- **WHAT NEEDS TO BE DONE**: I would like every line of the records below that contains the word "reeglit" copied.

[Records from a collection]
====

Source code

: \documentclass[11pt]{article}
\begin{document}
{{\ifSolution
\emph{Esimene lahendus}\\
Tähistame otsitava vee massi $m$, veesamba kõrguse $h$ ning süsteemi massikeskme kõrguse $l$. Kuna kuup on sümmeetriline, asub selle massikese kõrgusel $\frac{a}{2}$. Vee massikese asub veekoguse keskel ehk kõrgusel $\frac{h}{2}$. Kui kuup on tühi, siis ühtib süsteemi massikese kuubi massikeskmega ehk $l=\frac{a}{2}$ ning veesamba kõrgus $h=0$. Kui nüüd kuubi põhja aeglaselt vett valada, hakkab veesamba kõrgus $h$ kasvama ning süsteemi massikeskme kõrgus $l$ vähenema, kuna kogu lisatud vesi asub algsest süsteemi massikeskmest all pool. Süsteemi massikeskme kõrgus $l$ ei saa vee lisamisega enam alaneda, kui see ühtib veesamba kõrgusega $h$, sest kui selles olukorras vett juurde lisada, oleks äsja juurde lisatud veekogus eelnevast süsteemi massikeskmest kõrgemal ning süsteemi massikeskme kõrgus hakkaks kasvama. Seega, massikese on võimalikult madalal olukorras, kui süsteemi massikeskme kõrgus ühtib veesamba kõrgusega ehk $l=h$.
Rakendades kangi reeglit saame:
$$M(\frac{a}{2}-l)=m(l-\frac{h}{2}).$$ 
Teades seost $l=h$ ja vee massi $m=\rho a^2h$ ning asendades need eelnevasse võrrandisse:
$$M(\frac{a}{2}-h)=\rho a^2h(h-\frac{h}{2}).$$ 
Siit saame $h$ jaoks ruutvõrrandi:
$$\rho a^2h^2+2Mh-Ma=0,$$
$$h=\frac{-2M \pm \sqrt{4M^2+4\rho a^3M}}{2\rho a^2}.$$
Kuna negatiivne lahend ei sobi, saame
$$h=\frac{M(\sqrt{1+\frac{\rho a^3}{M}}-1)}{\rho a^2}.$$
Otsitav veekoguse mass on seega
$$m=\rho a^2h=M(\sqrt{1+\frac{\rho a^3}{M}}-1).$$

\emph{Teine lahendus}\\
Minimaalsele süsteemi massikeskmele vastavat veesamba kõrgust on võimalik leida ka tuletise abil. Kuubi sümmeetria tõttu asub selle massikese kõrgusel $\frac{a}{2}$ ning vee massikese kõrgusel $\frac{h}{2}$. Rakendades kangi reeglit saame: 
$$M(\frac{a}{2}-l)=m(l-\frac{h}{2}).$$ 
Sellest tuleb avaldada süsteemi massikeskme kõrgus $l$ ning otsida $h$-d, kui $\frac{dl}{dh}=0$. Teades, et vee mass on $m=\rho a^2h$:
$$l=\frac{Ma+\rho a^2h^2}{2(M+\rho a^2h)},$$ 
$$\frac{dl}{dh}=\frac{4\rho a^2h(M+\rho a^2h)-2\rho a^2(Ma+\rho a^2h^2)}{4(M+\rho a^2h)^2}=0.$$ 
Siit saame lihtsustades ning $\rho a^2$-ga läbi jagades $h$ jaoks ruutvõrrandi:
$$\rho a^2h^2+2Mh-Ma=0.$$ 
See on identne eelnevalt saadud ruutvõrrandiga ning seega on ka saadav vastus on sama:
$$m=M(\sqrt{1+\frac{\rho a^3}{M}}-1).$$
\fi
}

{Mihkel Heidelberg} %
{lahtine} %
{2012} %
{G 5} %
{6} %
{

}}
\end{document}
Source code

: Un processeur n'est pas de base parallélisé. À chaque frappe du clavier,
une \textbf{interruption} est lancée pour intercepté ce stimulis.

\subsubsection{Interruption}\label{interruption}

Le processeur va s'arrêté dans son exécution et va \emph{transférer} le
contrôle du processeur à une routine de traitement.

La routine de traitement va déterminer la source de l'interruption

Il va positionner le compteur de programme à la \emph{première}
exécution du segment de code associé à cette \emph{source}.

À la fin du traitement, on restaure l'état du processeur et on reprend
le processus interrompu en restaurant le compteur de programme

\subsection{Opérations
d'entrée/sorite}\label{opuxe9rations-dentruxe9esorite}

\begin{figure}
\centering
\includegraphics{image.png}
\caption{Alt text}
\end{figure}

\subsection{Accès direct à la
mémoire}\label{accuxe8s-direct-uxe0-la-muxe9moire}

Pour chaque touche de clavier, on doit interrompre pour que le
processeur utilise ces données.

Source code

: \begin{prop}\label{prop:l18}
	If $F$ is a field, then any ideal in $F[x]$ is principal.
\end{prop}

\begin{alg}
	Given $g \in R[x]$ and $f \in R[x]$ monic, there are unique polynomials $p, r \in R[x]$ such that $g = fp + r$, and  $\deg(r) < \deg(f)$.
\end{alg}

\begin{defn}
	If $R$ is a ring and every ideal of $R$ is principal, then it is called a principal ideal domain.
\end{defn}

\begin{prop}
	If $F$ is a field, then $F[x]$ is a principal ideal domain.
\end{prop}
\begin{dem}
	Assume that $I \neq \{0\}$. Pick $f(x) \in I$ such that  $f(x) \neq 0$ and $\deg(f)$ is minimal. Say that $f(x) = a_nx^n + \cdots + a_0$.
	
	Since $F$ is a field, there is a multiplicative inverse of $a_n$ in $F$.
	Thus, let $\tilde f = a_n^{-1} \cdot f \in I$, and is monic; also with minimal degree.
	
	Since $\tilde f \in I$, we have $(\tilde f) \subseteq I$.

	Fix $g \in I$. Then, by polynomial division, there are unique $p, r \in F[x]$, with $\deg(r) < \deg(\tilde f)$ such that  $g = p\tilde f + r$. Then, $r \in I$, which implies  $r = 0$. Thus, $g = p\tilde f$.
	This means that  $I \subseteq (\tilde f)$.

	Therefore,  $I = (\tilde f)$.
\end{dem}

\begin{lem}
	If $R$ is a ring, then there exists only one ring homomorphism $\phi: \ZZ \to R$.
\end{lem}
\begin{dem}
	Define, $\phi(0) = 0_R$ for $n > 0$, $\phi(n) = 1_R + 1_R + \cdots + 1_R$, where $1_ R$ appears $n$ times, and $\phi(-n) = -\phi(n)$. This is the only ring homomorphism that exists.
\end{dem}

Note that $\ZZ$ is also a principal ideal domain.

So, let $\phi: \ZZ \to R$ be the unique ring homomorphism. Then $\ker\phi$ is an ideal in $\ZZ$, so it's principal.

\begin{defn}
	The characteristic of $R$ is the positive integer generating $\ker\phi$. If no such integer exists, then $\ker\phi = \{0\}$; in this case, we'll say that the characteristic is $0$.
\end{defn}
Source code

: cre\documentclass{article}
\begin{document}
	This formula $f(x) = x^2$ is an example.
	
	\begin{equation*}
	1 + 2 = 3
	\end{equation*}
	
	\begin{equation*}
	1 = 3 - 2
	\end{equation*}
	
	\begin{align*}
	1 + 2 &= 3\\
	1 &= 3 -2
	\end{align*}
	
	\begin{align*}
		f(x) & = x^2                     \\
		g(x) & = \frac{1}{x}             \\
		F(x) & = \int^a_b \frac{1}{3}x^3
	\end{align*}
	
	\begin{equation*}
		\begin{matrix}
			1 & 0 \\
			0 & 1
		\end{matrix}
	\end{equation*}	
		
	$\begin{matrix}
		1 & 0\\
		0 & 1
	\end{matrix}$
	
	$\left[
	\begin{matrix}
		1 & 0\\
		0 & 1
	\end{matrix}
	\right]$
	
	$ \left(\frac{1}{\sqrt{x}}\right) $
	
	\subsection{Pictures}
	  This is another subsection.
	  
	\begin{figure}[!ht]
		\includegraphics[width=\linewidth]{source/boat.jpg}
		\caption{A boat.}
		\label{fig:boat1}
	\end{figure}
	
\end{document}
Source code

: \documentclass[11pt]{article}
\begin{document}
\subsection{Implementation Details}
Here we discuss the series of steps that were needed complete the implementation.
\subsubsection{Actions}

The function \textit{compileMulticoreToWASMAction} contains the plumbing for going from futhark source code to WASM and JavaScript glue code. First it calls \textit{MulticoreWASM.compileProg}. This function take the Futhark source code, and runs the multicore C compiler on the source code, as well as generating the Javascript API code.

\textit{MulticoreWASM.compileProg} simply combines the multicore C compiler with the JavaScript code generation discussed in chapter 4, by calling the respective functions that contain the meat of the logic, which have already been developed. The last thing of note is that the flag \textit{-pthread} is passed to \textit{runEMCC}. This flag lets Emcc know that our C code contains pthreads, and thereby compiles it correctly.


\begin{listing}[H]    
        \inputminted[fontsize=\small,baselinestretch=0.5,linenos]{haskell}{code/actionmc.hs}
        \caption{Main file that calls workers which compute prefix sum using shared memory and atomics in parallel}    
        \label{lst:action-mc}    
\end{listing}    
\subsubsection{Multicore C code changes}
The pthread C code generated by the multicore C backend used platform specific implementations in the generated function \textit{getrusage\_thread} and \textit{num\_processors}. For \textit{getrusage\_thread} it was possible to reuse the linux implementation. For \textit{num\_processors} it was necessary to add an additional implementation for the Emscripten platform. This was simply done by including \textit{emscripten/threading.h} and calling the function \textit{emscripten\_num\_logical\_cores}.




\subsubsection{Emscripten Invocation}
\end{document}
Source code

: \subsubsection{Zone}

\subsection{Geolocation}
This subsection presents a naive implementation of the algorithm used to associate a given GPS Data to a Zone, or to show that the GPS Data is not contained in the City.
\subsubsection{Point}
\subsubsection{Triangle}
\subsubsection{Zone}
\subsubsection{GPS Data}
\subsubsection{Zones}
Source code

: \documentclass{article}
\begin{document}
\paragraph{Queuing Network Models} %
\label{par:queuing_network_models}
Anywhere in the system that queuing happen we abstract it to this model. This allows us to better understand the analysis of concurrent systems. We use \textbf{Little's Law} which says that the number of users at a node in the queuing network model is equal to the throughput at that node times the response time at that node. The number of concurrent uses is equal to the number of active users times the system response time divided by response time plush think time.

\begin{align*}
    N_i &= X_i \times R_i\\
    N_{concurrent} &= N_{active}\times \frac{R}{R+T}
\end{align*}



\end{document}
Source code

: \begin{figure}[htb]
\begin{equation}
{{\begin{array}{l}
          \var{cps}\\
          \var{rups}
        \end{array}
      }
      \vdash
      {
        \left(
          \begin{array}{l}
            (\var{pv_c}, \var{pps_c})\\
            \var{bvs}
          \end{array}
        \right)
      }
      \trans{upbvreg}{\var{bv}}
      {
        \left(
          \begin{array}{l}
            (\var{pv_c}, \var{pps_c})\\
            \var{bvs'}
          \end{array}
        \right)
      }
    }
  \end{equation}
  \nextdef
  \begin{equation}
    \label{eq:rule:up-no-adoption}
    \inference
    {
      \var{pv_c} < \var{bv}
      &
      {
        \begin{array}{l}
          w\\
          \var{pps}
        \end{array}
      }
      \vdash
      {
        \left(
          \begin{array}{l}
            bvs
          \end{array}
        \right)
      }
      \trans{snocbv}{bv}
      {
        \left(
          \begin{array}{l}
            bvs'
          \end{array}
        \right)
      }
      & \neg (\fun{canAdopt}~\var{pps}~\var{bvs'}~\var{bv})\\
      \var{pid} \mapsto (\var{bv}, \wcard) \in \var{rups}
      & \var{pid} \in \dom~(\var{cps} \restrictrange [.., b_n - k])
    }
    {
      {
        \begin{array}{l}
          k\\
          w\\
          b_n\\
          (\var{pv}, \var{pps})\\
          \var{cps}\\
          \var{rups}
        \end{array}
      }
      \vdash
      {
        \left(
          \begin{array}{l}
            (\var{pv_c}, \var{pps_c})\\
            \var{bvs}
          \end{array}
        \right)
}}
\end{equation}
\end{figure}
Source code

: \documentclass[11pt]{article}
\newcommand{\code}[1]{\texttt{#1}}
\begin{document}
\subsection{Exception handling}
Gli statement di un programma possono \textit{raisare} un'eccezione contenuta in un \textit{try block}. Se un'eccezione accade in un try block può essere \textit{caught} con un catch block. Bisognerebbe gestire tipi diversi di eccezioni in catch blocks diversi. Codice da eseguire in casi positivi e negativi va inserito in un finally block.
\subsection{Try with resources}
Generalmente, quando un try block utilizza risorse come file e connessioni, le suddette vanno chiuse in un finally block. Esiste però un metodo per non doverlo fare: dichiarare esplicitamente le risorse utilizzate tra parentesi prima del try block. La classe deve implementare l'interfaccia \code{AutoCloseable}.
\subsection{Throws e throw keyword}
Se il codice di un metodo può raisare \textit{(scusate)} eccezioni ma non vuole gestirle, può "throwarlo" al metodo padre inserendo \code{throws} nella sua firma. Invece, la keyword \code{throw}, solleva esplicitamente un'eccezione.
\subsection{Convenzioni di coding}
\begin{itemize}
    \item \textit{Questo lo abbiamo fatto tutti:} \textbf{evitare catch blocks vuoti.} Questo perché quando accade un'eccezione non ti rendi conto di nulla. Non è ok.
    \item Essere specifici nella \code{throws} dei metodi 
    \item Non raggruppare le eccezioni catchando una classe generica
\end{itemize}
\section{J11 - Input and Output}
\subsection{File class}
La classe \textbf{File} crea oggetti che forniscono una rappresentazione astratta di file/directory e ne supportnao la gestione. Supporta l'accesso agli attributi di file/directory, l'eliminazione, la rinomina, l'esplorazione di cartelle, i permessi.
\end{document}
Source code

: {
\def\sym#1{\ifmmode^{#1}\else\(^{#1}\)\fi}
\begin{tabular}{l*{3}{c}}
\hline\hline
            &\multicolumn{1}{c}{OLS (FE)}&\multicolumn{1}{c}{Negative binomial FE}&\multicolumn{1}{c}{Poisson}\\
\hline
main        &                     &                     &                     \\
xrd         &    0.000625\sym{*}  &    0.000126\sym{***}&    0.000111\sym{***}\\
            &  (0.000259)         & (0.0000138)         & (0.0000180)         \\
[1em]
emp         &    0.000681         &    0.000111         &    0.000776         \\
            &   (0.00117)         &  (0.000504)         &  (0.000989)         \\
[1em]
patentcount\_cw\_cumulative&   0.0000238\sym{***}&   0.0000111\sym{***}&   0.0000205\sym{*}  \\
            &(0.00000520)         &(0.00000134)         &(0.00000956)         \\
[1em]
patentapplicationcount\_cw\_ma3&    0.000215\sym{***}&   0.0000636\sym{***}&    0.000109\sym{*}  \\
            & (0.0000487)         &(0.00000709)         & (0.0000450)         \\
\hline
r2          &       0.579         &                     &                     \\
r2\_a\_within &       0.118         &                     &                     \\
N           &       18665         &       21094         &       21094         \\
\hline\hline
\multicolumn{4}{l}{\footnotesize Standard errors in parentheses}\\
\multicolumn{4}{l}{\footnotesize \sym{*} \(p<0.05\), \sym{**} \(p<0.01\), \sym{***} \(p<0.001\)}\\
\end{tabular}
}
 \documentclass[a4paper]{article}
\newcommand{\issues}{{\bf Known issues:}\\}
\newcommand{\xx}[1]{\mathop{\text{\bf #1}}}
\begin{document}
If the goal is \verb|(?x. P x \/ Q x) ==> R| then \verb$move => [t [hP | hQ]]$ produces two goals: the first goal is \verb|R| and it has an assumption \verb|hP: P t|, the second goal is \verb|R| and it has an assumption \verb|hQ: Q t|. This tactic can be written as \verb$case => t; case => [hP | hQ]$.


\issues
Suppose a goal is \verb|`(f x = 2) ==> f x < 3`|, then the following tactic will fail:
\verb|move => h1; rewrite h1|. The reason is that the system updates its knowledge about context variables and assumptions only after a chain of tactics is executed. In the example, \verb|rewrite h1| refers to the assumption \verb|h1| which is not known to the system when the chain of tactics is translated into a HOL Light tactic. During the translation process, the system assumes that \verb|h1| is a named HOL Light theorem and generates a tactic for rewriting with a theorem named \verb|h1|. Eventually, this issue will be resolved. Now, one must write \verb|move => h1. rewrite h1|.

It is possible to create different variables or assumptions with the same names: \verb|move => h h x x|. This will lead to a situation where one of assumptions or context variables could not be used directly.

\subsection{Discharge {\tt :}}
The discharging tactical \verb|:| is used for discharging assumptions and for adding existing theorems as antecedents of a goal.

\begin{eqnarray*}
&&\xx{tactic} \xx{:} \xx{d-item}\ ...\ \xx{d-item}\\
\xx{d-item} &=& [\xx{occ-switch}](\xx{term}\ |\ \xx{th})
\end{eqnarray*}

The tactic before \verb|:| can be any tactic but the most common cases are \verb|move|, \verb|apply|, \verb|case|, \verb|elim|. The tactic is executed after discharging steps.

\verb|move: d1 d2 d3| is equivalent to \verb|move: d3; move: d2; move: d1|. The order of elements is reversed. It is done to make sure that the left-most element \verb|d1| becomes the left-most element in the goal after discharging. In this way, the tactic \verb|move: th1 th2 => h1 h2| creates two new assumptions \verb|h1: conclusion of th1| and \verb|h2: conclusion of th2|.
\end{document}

====

- **WRITTEN SOLUTION**:
Rakendades kangi reeglit saame:
Minimaalsele süsteemi massikeskmele vastavat veesamba kõrgust on võimalik leida ka tuletise abil. Kuubi sümmeetria tõttu asub selle massikese kõrgusel $\frac{a}{2}$ ning vee massikese kõrgusel $\frac{h}{2}$. Rakendades kangi reeglit saame: 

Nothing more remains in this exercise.